Task details
Keep the wording of every entry exactly as it is while leaving the pictures out of your copy.

Pictures paired with source code
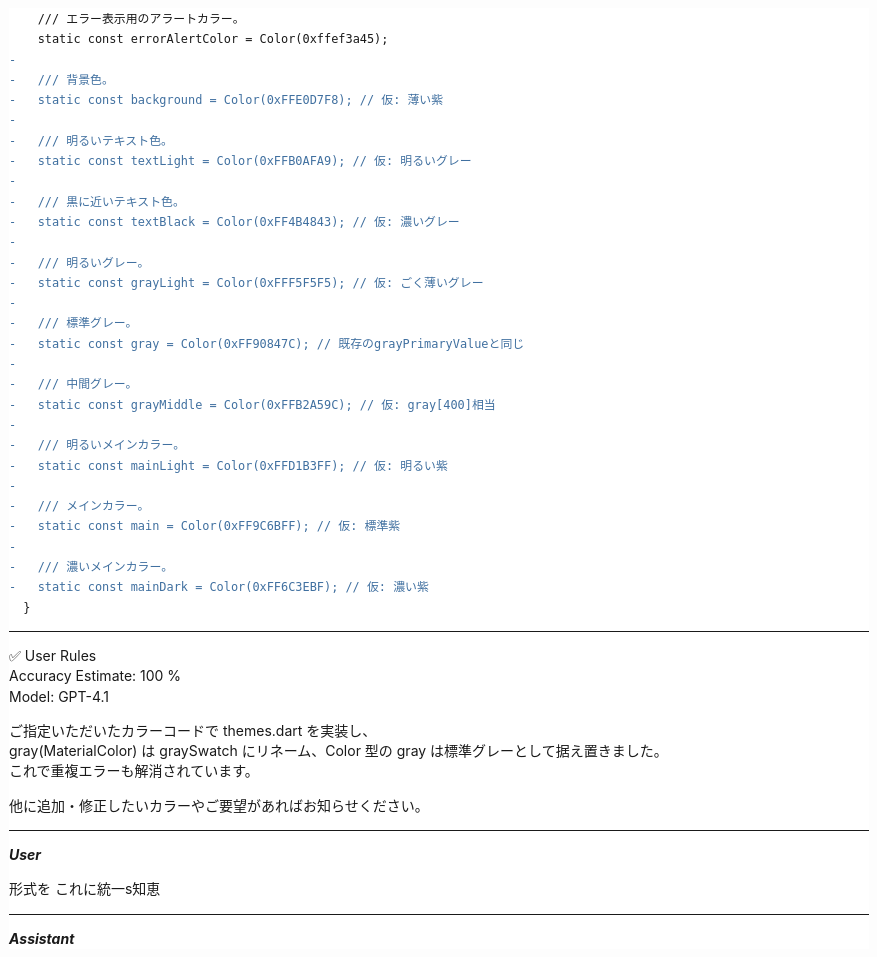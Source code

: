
 ```diff
    /// エラー表示用のアラートカラー。
    static const errorAlertColor = Color(0xffef3a45);
- 
-   /// 背景色。
-   static const background = Color(0xFFE0D7F8); // 仮: 薄い紫
- 
-   /// 明るいテキスト色。
-   static const textLight = Color(0xFFB0AFA9); // 仮: 明るいグレー
- 
-   /// 黒に近いテキスト色。
-   static const textBlack = Color(0xFF4B4843); // 仮: 濃いグレー
- 
-   /// 明るいグレー。
-   static const grayLight = Color(0xFFF5F5F5); // 仮: ごく薄いグレー
- 
-   /// 標準グレー。
-   static const gray = Color(0xFF90847C); // 既存のgrayPrimaryValueと同じ
- 
-   /// 中間グレー。
-   static const grayMiddle = Color(0xFFB2A59C); // 仮: gray[400]相当
- 
-   /// 明るいメインカラー。
-   static const mainLight = Color(0xFFD1B3FF); // 仮: 明るい紫
- 
-   /// メインカラー。
-   static const main = Color(0xFF9C6BFF); // 仮: 標準紫
- 
-   /// 濃いメインカラー。
-   static const mainDark = Color(0xFF6C3EBF); // 仮: 濃い紫
  }
```

---

✅ User Rules  
Accuracy Estimate: 100 %  
Model: GPT-4.1  

ご指定いただいたカラーコードで themes.dart を実装し、  
gray(MaterialColor) は graySwatch にリネーム、Color 型の gray は標準グレーとして据え置きました。  
これで重複エラーも解消されています。

他に追加・修正したいカラーやご要望があればお知らせください。

---

_**User**_

形式を
これに統一s知恵

---

_**Assistant**_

Output for this exercise
Source code

:
 ```diff
    /// エラー表示用のアラートカラー。
    static const errorAlertColor = Color(0xffef3a45);
- 
-   /// 背景色。
-   static const background = Color(0xFFE0D7F8); // 仮: 薄い紫
- 
-   /// 明るいテキスト色。
-   static const textLight = Color(0xFFB0AFA9); // 仮: 明るいグレー
- 
-   /// 黒に近いテキスト色。
-   static const textBlack = Color(0xFF4B4843); // 仮: 濃いグレー
- 
-   /// 明るいグレー。
-   static const grayLight = Color(0xFFF5F5F5); // 仮: ごく薄いグレー
- 
-   /// 標準グレー。
-   static const gray = Color(0xFF90847C); // 既存のgrayPrimaryValueと同じ
- 
-   /// 中間グレー。
-   static const grayMiddle = Color(0xFFB2A59C); // 仮: gray[400]相当
- 
-   /// 明るいメインカラー。
-   static const mainLight = Color(0xFFD1B3FF); // 仮: 明るい紫
- 
-   /// メインカラー。
-   static const main = Color(0xFF9C6BFF); // 仮: 標準紫
- 
-   /// 濃いメインカラー。
-   static const mainDark = Color(0xFF6C3EBF); // 仮: 濃い紫
  }
```

---

✅ User Rules  
Accuracy Estimate: 100 %  
Model: GPT-4.1  

ご指定いただいたカラーコードで themes.dart を実装し、  
gray(MaterialColor) は graySwatch にリネーム、Color 型の gray は標準グレーとして据え置きました。  
これで重複エラーも解消されています。

他に追加・修正したいカラーやご要望があればお知らせください。

---

_**User**_

形式を
これに統一s知恵

---

_**Assistant**_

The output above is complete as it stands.